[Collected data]
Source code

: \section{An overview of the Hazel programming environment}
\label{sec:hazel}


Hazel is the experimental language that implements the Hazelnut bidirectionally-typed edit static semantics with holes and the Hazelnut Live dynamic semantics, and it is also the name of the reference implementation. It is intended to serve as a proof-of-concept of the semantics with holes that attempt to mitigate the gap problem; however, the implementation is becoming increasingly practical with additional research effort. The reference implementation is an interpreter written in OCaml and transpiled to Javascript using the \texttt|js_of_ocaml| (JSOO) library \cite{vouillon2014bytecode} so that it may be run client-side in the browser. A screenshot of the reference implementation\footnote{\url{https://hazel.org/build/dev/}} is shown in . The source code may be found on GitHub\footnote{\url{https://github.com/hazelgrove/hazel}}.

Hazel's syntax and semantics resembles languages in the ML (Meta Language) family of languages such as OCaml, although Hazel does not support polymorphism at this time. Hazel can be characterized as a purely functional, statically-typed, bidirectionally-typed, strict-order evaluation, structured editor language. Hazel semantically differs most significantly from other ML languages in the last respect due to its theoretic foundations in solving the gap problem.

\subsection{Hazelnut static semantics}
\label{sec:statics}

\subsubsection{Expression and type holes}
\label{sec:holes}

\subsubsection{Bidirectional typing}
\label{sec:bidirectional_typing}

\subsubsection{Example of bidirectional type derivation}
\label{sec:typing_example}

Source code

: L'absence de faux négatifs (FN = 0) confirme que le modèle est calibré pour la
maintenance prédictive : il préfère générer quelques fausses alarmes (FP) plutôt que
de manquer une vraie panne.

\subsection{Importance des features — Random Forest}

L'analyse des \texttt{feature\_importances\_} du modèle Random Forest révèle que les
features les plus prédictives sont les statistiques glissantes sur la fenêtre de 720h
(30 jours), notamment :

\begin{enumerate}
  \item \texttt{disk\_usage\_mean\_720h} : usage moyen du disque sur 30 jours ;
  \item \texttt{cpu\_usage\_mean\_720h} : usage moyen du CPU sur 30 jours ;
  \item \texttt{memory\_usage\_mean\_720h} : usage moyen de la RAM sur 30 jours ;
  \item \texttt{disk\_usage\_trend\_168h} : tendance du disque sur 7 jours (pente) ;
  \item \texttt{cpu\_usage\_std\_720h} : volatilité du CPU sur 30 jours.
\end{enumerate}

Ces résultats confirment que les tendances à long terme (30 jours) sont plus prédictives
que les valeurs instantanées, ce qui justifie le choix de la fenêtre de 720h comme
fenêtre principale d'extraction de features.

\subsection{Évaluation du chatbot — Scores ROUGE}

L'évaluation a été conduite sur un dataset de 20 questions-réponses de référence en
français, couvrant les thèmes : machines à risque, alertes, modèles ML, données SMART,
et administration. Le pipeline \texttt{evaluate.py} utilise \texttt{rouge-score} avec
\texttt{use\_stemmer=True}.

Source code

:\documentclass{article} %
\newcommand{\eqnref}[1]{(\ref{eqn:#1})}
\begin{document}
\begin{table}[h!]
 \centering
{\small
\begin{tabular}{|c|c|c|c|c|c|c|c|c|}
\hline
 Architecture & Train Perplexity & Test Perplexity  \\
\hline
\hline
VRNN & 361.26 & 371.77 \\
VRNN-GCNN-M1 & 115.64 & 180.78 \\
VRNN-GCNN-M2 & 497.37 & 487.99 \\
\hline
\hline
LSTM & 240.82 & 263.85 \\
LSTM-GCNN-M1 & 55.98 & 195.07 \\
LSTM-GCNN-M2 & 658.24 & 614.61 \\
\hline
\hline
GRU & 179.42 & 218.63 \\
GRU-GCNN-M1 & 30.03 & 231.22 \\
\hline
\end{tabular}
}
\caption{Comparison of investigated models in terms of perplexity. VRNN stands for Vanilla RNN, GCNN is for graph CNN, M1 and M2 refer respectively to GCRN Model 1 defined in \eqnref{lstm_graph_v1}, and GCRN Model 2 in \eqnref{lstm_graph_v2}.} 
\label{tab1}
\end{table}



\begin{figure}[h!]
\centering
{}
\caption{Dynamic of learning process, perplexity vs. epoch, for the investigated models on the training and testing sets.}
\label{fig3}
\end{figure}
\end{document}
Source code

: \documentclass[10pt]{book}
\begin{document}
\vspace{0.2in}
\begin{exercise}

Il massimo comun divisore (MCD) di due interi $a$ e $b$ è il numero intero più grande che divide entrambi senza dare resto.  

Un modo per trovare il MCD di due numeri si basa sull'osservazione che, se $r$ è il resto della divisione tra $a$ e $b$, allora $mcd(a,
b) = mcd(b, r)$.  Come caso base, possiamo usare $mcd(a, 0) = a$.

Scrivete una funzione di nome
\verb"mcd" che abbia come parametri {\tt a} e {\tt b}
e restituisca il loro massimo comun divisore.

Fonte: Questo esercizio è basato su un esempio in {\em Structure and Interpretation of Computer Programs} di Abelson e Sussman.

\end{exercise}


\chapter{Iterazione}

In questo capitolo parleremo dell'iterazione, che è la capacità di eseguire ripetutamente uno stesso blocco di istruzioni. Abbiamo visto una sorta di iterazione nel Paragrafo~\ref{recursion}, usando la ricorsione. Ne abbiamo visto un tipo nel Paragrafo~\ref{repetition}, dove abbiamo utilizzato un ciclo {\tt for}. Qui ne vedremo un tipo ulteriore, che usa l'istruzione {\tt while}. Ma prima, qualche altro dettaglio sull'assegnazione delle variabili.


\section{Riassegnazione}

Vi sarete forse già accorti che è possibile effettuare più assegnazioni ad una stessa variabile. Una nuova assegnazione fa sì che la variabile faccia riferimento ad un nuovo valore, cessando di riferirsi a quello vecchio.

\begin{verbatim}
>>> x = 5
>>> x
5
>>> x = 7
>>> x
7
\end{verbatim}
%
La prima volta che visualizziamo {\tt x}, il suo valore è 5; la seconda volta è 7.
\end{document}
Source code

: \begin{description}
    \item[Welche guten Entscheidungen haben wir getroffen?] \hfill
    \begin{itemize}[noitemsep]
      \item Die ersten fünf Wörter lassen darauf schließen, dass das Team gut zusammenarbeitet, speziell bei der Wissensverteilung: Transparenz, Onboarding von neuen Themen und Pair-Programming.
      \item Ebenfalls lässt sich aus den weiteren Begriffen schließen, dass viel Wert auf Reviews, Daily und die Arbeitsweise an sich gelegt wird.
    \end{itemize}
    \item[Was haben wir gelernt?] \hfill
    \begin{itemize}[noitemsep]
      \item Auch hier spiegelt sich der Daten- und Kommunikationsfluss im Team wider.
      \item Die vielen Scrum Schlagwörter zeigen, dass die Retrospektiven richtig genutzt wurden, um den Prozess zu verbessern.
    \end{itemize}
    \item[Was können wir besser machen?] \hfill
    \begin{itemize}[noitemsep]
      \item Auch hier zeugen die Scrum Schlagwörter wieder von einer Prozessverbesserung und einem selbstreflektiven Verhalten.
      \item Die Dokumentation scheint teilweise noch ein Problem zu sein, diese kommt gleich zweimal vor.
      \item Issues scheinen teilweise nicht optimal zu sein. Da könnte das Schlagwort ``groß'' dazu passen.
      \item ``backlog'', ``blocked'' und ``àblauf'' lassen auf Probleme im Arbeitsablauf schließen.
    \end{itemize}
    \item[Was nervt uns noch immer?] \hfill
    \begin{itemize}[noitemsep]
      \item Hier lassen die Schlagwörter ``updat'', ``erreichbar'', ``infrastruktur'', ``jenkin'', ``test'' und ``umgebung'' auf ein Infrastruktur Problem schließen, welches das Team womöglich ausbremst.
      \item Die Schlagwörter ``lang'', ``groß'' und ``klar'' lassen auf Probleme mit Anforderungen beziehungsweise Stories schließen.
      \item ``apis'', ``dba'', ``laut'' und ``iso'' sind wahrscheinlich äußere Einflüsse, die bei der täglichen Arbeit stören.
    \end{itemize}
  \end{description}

_EXERCISE_
Report the number of lines in the entries where the word "texttt" occurs, and add nothing else.

_COMPLETED TASK_
9